Perhaps these contradictions and tensions ultimately don’t have that much of an effect on the efficacy of treatment with affirmed teens. As has to be said so often on this topic, we simply don’t have the research to answer these questions.
Are doctors and therapists—and the US Department of Health and Human Services—really choosing the best, most effective, most evidence-based path for gender dysphoric teens, or are they choosing the path that doesn’t challenge them with difficult questions? These are serious questions that need to be studied and answered without fear that the results may challenge someone’s— anyone’s—deeply held beliefs in this debate. Suicide is NOT an issue that should EVER be seen as left vs right, liberal vs conservative, or pro-child transition vs no-child transition. Behind all the New York Times articles, Twitter fights, and political posturing are real young people who are suffering, who have real families who are desperately trying to find them good treatment and keep them safe. It is time that suicide stop being used as a weapon and a pawn in these battles. ALL at-risk youth, whether gender dysphoric or not, should have access to “the best tool we have for self-harming and suicidal teens.”

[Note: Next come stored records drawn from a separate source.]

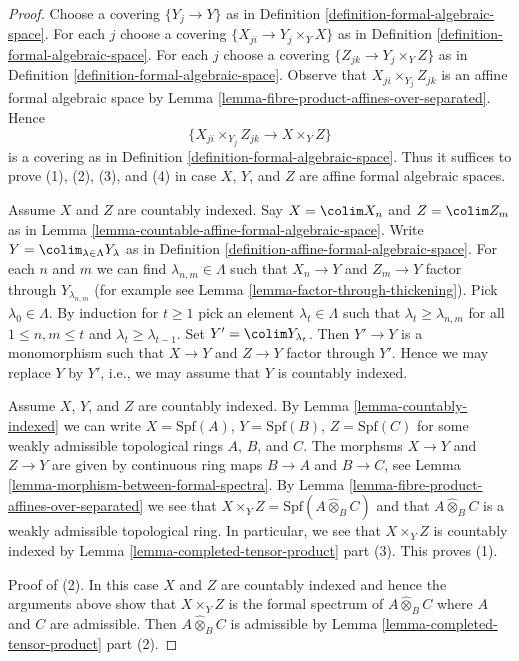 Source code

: \begin{proof}
Choose a covering $\{Y_j \to Y\}$ as in
Definition \ref{definition-formal-algebraic-space}.
For each $j$ choose a covering $\{X_{ji} \to Y_j \times_Y X\}$
as in Definition \ref{definition-formal-algebraic-space}.
For each $j$ choose a covering $\{Z_{jk} \to Y_j \times_Y Z\}$
as in Definition \ref{definition-formal-algebraic-space}.
Observe that $X_{ji} \times_{Y_j} Z_{jk}$ is an
affine formal algebraic space by
Lemma \ref{lemma-fibre-product-affines-over-separated}.
Hence
$$
\{X_{ji} \times_{Y_j} Z_{jk} \to X \times_Y Z\}
$$
is a covering as in Definition \ref{definition-formal-algebraic-space}.
Thus it suffices to prove (1), (2), (3), and (4) in case $X$, $Y$, and $Z$
are affine formal algebraic spaces.

\medskip\noindent
Assume $X$ and $Z$ are countably indexed. Say $X = \colim X_n$ and
$Z = \colim Z_m$ as in
Lemma \ref{lemma-countable-affine-formal-algebraic-space}.
Write $Y = \colim_{\lambda \in \Lambda} Y_\lambda$ as in
Definition \ref{definition-affine-formal-algebraic-space}.
For each $n$ and $m$ we can find $\lambda_{n, m} \in \Lambda$
such that $X_n \to Y$ and $Z_m \to Y$ factor through $Y_{\lambda_{n, m}}$
(for example see Lemma \ref{lemma-factor-through-thickening}).
Pick $\lambda_0 \in \Lambda$. By induction for $t \geq 1$
pick an element $\lambda_t \in \Lambda$ such that
$\lambda_t \geq \lambda_{n, m}$ for all $1 \leq n, m \leq t$
and $\lambda_t \geq \lambda_{t - 1}$. Set $Y' = \colim Y_{\lambda_t}$.
Then $Y' \to Y$ is a monomorphism such that $X \to Y$ and $Z \to Y$
factor through $Y'$. Hence we may replace $Y$ by $Y'$, i.e.,
we may assume that $Y$ is countably indexed.

\medskip\noindent
Assume $X$, $Y$, and $Z$ are countably indexed. By
Lemma \ref{lemma-countably-indexed} we can write
$X = \text{Spf}(A)$, $Y = \text{Spf}(B)$, $Z = \text{Spf}(C)$
for some weakly admissible topological rings $A$, $B$, and $C$.
The morphsms $X \to Y$ and $Z \to Y$ are given by
continuous ring maps $B \to A$ and $B \to C$, see
Lemma \ref{lemma-morphism-between-formal-spectra}.
By Lemma \ref{lemma-fibre-product-affines-over-separated}
we see that $X \times_Y Z = \text{Spf}(A \widehat{\otimes}_B C)$
and that $A \widehat{\otimes}_B C$ is a weakly admissible topological ring.
In particular, we see that $X \times_Y Z$ is countably indexed
by Lemma \ref{lemma-completed-tensor-product} part (3).
This proves (1).

\medskip\noindent
Proof of (2). In this case $X$ and $Z$ are countably indexed and
hence the arguments above show that $X \times_Y Z$ is the formal spectrum
of $A \widehat{\otimes}_B C$ where $A$ and $C$ are admissible.
Then $A \widehat{\otimes}_B C$ is admissible by 
Lemma \ref{lemma-completed-tensor-product} part (2).


\end{proof}
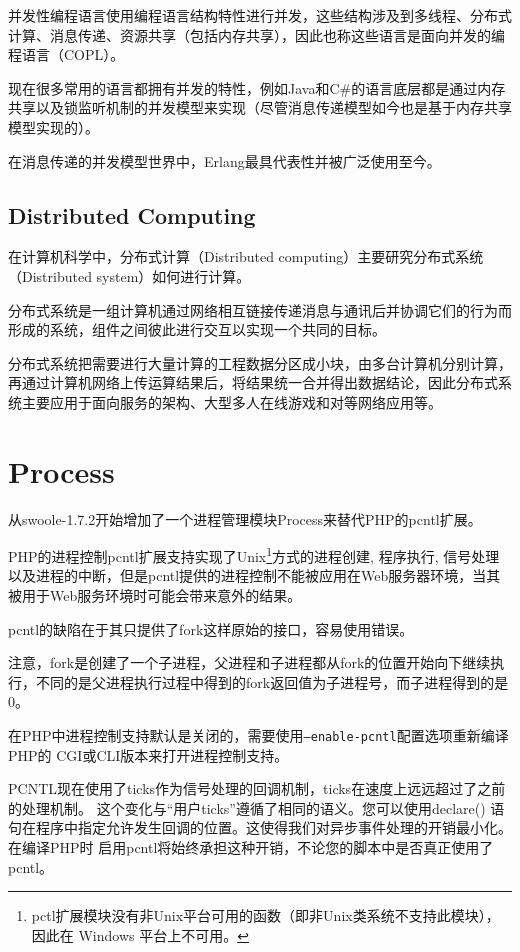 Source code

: 并发性编程语言使用编程语言结构特性进行并发，这些结构涉及到多线程、分布式计算、消息传递、资源共享（包括内存共享），因此也称这些语言是面向并发的编程语言（COPL）。

现在很多常用的语言都拥有并发的特性，例如Java和C\#的语言底层都是通过内存共享以及锁监听机制的并发模型来实现（尽管消息传递模型如今也是基于内存共享模型实现的）。

在消息传递的并发模型世界中，Erlang最具代表性并被广泛使用至今。

\subsection{Distributed Computing}

在计算机科学中，分布式计算（Distributed computing）主要研究分布式系统（Distributed system）如何进行计算。

分布式系统是一组计算机通过网络相互链接传递消息与通讯后并协调它们的行为而形成的系统，组件之间彼此进行交互以实现一个共同的目标。

分布式系统把需要进行大量计算的工程数据分区成小块，由多台计算机分别计算，再通过计算机网络上传运算结果后，将结果统一合并得出数据结论，因此分布式系统主要应用于面向服务的架构、大型多人在线游戏和对等网络应用等。




\section{Process}



从swoole-1.7.2开始增加了一个进程管理模块Process来替代PHP的pcntl扩展。

PHP的进程控制pcntl扩展支持实现了Unix\footnote{pctl扩展模块没有非Unix平台可用的函数（即非Unix类系统不支持此模块），因此在 Windows 平台上不可用。}方式的进程创建, 程序执行, 信号处理以及进程的中断，但是pcntl提供的进程控制不能被应用在Web服务器环境，当其被用于Web服务环境时可能会带来意外的结果。

pcntl的缺陷在于其只提供了fork这样原始的接口，容易使用错误。

注意，fork是创建了一个子进程，父进程和子进程都从fork的位置开始向下继续执行，不同的是父进程执行过程中得到的fork返回值为子进程号，而子进程得到的是0。

在PHP中进程控制支持默认是关闭的，需要使用\texttt{--enable-pcntl}配置选项重新编译PHP的 CGI或CLI版本来打开进程控制支持。

PCNTL现在使用了ticks作为信号处理的回调机制，ticks在速度上远远超过了之前的处理机制。 这个变化与“用户ticks”遵循了相同的语义。您可以使用declare() 语句在程序中指定允许发生回调的位置。这使得我们对异步事件处理的开销最小化。在编译PHP时 启用pcntl将始终承担这种开销，不论您的脚本中是否真正使用了pcntl。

In 2010 I went through a 90 day intensive residential treatment that focused solely on 24/7 DBT. You lived it, breathed it, and ate it. Out of all the different treatments I have gone through in 35 years since my first suicide attempt at age 11 it was the most successful. Not perfect mind you but infinitely superior to everything else. It’s what helps get me through the days when I want to give up and just do what my daughter wants, to accept her and treat her as my son. It helps me remember that to do so would cause me to spiral down into the depths of the debilitating depression that comes when I have severe cognitive dissonance. I truly believe that what is being called a “mental health crises” is in fact mental illness manufacturing. Psychologists, therapists, counselors, teachers, doctors and parents are creating bipolar and BPD in kids by reinforcing undisciplined thinking and supporting/encouraging the uncontrolled reactions to intense emotions. The more kids are taught to think about and talk about how they are feeling the more intense and overwhelming those feelings become. Then it’s made even worse by teaching them that any and all reactions to their emotions are acceptable no matter how inappropriate. The best thing schools and even daycares could do would be to have DBT be taught and incorporated throughout their day at school. Not classes that teach it specifically but just a regular and normal everyday part of school. Coping skills not taught as “coping skills” but as the logical means of handling difficulties and distresses from a disagreement on the playground to the disappointment of failing a test. Teaching kids, adolescents and young adult how to interact calmly and rationally in the objective reality everyone exists in instead of trying to wrangle some kind of order from the chaos created when everyone exists in their own subjective reality.
100% agree-- DBT is best evidence-based treatment for BPD / severe emotional dysregulation.
Be aware that it can be given in group settings. They offer group DBT in my community.
"Radical Acceptance" is part of DBT.